# What you should do
From the listing below, copy each line where "경우에는" occurs.
^^^^^^^^^^^^^^^^
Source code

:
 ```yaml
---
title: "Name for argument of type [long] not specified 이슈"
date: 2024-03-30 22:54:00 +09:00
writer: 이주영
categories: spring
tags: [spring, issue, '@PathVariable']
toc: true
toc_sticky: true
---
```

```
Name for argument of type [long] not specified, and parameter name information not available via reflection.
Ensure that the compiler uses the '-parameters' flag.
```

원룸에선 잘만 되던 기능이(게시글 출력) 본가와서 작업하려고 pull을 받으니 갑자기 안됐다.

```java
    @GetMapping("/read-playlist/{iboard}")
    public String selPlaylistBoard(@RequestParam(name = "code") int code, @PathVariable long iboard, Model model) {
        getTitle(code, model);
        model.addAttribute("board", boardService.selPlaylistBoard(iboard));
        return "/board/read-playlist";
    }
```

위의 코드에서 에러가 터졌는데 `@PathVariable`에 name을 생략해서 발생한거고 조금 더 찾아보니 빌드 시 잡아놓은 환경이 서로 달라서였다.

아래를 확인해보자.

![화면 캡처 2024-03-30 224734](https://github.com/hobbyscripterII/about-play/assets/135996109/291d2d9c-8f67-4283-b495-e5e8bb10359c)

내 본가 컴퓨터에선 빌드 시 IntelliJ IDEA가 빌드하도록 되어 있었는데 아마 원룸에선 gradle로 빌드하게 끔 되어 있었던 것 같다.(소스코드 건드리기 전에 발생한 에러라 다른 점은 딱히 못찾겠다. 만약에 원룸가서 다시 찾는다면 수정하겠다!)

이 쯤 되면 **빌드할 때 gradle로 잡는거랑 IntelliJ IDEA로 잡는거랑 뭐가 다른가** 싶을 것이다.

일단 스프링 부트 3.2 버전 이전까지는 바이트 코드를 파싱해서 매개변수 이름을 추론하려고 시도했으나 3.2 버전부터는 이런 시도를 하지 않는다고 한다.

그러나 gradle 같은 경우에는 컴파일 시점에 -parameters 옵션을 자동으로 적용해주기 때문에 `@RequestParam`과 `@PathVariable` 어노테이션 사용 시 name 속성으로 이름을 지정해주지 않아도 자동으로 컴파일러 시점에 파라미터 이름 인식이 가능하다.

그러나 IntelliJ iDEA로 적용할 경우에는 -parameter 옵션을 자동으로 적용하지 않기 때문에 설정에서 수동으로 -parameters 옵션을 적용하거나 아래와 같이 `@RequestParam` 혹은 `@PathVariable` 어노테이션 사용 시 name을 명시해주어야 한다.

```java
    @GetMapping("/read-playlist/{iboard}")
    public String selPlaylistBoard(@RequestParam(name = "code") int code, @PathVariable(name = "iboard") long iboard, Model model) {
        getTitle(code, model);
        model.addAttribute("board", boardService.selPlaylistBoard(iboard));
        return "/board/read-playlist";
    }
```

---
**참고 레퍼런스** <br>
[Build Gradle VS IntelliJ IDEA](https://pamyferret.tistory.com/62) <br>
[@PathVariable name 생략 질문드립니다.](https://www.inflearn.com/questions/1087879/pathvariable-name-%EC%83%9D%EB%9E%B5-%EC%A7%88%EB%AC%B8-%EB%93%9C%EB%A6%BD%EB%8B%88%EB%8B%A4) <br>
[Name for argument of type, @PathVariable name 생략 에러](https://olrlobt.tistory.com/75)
^^^^^^^^^^^^^^^^
# Solution to the problem
그러나 gradle 같은 경우에는 컴파일 시점에 -parameters 옵션을 자동으로 적용해주기 때문에 `@RequestParam`과 `@PathVariable` 어노테이션 사용 시 name 속성으로 이름을 지정해주지 않아도 자동으로 컴파일러 시점에 파라미터 이름 인식이 가능하다.
그러나 IntelliJ iDEA로 적용할 경우에는 -parameter 옵션을 자동으로 적용하지 않기 때문에 설정에서 수동으로 -parameters 옵션을 적용하거나 아래와 같이 `@RequestParam` 혹은 `@PathVariable` 어노테이션 사용 시 name을 명시해주어야 한다.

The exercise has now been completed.